Nach der WM 2018 in Russland hatte Thomas Sass keine Lust mehr. Wegen der Austragungsorte, aber auch wegen der Teamleistung. „Das konnste dir ja nicht mehr angucken, wie die gespielt haben“, sagt er. Auch in diesem Jahr hatte er eigentlich nichts mehr geplant. Die Vorfreude im Gastgeberland hielt sich insgesamt in Grenzen.

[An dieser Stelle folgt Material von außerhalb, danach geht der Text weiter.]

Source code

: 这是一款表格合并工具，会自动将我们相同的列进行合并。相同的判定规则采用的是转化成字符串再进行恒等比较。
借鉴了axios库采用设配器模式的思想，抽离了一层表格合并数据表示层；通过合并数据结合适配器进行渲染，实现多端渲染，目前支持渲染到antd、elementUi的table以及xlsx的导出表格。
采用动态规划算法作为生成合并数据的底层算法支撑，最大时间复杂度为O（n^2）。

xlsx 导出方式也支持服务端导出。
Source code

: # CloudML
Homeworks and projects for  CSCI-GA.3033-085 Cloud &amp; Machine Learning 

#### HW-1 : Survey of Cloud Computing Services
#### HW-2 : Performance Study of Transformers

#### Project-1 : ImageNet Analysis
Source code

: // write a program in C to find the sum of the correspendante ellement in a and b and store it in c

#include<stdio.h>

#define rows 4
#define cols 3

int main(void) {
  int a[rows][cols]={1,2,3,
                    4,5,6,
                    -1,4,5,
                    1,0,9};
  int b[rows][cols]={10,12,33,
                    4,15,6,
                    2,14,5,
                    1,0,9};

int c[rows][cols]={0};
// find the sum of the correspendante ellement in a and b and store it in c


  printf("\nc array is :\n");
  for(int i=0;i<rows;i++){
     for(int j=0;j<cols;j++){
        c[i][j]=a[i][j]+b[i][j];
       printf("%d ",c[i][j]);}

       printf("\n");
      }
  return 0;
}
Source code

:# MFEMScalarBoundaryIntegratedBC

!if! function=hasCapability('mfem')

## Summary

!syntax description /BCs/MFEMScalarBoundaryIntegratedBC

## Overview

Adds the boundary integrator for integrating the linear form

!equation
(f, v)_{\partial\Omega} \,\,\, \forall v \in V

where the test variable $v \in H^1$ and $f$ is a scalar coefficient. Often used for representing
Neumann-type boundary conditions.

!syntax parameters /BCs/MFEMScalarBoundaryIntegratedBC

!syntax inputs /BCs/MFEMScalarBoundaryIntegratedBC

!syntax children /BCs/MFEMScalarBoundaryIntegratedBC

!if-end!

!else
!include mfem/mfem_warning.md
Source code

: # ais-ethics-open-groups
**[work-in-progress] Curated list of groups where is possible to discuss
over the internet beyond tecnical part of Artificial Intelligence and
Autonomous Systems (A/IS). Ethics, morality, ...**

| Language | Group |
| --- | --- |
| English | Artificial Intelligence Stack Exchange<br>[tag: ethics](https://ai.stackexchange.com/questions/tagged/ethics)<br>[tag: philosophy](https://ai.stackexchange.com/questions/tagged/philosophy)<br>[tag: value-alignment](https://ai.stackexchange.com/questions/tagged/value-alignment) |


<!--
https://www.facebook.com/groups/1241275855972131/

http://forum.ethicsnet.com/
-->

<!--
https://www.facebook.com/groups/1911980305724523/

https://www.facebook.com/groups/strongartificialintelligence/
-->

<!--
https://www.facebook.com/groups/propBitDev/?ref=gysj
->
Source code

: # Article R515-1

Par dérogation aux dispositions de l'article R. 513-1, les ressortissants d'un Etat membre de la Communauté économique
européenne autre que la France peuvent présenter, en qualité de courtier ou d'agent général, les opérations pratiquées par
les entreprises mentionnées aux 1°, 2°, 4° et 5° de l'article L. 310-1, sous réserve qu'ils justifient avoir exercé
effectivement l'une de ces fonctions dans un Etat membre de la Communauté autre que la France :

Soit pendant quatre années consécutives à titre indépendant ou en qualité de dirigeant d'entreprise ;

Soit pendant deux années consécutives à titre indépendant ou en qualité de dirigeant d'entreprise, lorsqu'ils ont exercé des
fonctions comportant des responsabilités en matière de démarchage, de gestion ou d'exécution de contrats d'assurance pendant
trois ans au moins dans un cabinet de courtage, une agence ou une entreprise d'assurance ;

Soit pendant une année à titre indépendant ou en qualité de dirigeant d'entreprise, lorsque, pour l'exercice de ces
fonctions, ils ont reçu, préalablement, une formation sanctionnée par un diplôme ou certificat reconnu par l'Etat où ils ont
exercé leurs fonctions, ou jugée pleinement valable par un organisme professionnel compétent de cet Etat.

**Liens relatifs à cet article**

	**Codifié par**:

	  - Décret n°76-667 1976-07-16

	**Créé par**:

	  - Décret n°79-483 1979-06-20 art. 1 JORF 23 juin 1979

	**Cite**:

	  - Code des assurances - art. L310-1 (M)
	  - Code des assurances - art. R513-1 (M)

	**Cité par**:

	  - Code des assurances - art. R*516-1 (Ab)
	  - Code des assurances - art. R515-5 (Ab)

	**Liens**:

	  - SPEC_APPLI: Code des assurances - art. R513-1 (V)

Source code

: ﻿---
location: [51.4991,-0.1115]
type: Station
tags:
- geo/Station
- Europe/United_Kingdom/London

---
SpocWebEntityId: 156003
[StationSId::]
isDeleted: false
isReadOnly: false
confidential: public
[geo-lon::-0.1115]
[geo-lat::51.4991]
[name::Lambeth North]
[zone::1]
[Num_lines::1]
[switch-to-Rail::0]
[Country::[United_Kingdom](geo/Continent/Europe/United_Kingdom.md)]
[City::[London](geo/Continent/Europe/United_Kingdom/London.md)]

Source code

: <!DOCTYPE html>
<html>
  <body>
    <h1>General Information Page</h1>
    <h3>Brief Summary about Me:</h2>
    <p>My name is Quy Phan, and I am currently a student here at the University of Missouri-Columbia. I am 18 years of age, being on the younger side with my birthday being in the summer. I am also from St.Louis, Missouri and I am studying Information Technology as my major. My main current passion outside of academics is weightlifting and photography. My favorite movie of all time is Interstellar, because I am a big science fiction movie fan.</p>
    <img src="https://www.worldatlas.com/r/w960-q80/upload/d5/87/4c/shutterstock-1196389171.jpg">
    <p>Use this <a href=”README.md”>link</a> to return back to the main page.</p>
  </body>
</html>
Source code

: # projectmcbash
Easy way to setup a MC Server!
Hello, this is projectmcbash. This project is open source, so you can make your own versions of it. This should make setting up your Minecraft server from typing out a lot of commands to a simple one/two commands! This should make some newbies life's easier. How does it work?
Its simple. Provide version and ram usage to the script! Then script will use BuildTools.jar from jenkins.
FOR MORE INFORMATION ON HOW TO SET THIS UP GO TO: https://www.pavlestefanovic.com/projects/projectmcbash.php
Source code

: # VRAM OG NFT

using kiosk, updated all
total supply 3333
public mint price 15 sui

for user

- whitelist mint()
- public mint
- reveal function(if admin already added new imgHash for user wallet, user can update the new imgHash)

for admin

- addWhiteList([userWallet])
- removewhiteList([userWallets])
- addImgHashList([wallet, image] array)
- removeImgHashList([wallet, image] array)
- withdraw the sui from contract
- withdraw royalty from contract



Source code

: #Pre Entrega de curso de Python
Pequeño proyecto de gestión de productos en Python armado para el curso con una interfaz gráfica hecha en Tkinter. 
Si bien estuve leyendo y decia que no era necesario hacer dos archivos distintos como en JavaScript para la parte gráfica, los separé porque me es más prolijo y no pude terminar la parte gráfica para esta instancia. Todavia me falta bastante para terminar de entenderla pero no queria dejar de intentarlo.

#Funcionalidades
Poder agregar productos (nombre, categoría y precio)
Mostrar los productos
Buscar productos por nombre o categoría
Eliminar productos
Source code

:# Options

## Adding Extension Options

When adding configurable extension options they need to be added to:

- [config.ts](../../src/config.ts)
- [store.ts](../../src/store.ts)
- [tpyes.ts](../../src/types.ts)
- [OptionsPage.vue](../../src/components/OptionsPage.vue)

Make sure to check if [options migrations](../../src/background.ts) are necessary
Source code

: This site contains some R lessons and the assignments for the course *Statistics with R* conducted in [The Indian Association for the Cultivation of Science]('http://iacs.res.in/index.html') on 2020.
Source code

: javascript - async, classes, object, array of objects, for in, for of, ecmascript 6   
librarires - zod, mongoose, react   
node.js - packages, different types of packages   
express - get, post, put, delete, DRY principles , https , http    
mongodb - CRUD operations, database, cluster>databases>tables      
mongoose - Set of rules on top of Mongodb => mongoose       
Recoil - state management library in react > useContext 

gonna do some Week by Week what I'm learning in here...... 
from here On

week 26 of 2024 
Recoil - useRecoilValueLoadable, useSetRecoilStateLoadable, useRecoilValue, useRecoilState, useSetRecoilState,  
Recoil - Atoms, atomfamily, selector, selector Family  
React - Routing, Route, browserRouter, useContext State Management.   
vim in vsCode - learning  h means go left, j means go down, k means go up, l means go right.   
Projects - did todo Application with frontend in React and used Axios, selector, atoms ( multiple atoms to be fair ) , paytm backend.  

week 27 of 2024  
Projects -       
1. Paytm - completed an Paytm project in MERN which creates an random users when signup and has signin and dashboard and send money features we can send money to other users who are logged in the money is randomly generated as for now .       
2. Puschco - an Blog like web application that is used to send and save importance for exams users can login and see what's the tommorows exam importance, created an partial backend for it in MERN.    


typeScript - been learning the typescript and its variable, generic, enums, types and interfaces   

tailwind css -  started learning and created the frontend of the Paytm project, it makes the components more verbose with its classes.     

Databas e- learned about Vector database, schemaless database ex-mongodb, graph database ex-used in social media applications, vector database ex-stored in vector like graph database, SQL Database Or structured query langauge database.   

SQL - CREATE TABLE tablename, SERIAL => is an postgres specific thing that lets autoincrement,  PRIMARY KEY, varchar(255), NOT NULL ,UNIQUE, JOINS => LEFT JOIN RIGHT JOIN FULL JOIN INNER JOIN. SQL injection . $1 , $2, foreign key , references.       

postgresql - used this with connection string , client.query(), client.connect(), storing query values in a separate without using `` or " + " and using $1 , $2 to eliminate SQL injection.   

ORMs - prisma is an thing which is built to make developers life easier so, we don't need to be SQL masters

„Man kann auch ohne Titelgewinn ein gutes Fazit ziehen“
Dann schaute er sich die Deutschlandspiele im Vorfeld des Turniers an und holte doch noch einmal die Fahnen aus den Schränken. Nach den zwei Siegen in der Vorrunde sieht man die auch andernorts wieder häufiger. „Dass die Stimmung so positiv wird, da konnte ja keiner mit rechnen“, sagt Sass. Überrascht seien davon auch die Geschäfte, die nun vergeblich versuchten, schnell noch Fan-Ware nachzuordern.
Thomas Sass sieht es realistisch und warnt vor zu hohen Erwartungen: „Die Euphorie schwappt jetzt über, alle reden vom Europameister, aber da kommen ja noch ganz andere Kaliber.“ Wenn das Team in der K.o.-Runde gegen Spanien oder England verlieren sollte, müsse man da einen Haken hinter machen. „Man kann auch ohne Titelgewinn ein gutes Fazit ziehen, wenn man sieht, dass die alles gegeben haben.“ Und momentan sei das ja eindeutig der Fall.